Recruiters
June 29, 2020

Screening for Software Developers—Similarities and Differences in the Job Market

In the modern technological era of digital jobs and demand for computer scientists, software developers represent a very niche field of highly technical experts. In many ways, the screening process also represents a technical aspect of the field writ large.

For certain professions, screening for the right candidate can be a somewhat lengthy process. For most government employment agencies, including the U.S. for example, drug testing and being able to provide a security clearance is needed before candidates even start training. For other professions, such as in academia and heavy research roles, screening does not require such formalities but does usually consist of looking at a candidate writing and publishing abilities—what have they written and for what journals. Such information, depending on the sector, provides a proper “screen” respective to each candidate and lets employers know the fitness of the applicant.

Software development is an interesting field because the screening process is a bit different, meaning that screening in this industry can feel non-traditional with respect to other job sectors.

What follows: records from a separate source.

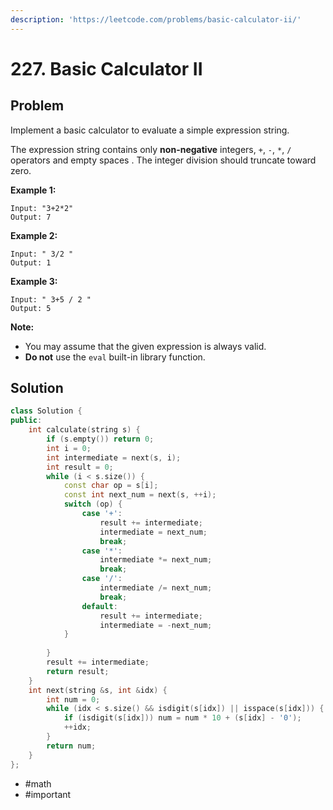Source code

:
 ```yaml
---
description: 'https://leetcode.com/problems/basic-calculator-ii/'
---
```


# 227. Basic Calculator II

## Problem

Implement a basic calculator to evaluate a simple expression string.

The expression string contains only **non-negative** integers, `+`, `-`, `*`, `/` operators and empty spaces . The integer division should truncate toward zero.

**Example 1:**

```text
Input: "3+2*2"
Output: 7
```

**Example 2:**

```text
Input: " 3/2 "
Output: 1
```

**Example 3:**

```text
Input: " 3+5 / 2 "
Output: 5
```

**Note:**

* You may assume that the given expression is always valid.
* **Do not** use the `eval` built-in library function.

## Solution

```cpp
class Solution {
public:
    int calculate(string s) {
        if (s.empty()) return 0;
        int i = 0;
        int intermediate = next(s, i);
        int result = 0;
        while (i < s.size()) {
            const char op = s[i];
            const int next_num = next(s, ++i);
            switch (op) {
                case '+':
                    result += intermediate;
                    intermediate = next_num;
                    break;
                case '*':
                    intermediate *= next_num;
                    break;
                case '/':
                    intermediate /= next_num;
                    break;
                default:
                    result += intermediate;
                    intermediate = -next_num;
            }
            
        }
        result += intermediate;
        return result;
    }
    int next(string &s, int &idx) {
        int num = 0;
        while (idx < s.size() && isdigit(s[idx]) || isspace(s[idx])) {
            if (isdigit(s[idx])) num = num * 10 + (s[idx] - '0');
            ++idx;
        }
        return num;
    }
};

```

* \#math
* \#important

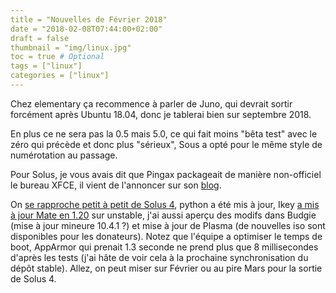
 ```yaml
---
title = "Nouvelles de Février 2018"
date = "2018-02-08T07:44:00+02:00"
draft = false
thumbnail = "img/linux.jpg"
toc = true # Optional
tags = ["linux"]
categories = ["linux"]
---
```


Chez elementary ça recommence à parler de Juno, qui devrait sortir forcément après Ubuntu 18.04, donc je tablerai bien sur septembre 2018.

En plus ce ne sera pas la 0.5 mais 5.0, ce qui fait moins "bêta test" avec le zéro qui précède et donc plus "sérieux", Sous a opté pour le même style de numérotation au passage.

Pour Solus, je vous avais dit que Pingax packageait de manière non-officiel le bureau XFCE, il vient de l'annoncer sur son [blog](https://www.reddit.com/r/SolusProject/comments/7k8l23/anyone_dual_booting_on_an_imac/).

On [se rapproche petit à petit de Solus 4](https://solus-project.com/2018/02/07/mate-plasma-and-python-3/), python a été mis à jour, Ikey [a mis à jour Mate en 1.20](https://plus.google.com/b/109348840800096254191/+Solus-Project/posts/9vkHoyTxST9) sur unstable, j'ai aussi aperçu des modifs dans Budgie (mise à jour mineure 10.4.1 ?) et mise à jour de Plasma (de nouvelles iso sont disponibles pour les donateurs). Notez que l'équipe a optimiser le temps de boot, AppArmor qui prenait 1.3 seconde ne prend plus que 8 millisecondes d'après les tests (j'ai hâte de voir cela à la prochaine synchronisation du dépôt stable). Allez, on peut miser sur Février ou au pire Mars pour la sortie de Solus 4.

This is because software developers have a very unique skillset of computer science and project management skills. Software developers usually work in roles that require lots of weekly independent work that involves being able to problem solve and critically think at a high level regardless of the contract.

Thus hiring, and screening for a software developer will look a little different from the other more traditional industries of business and the social sciences.

Key Differences

In some sectors that are Communications heavy—such as public relations and to some extent non-profit work, having a positive attitude, a willingness to learn new technologies and interface with new software such as SalesForce, and having an ambitious mindset is key to at least getting to a second-round interview. In such positions, it is really about the candidates drive and their willingness to accept a new work culture. This is because such positions are soft skill heavy, and while they do require technical expertise, this latter part can be learned on the job and is more fluid in terms of a learning curve.

This is not in direct contrast to software developer roles, however, this field, which in many respects, is similar to engineering or physics, is a very hard-skill oriented field. KPIs need to be proven during the screening process as well as some type of coding language aptitude testing.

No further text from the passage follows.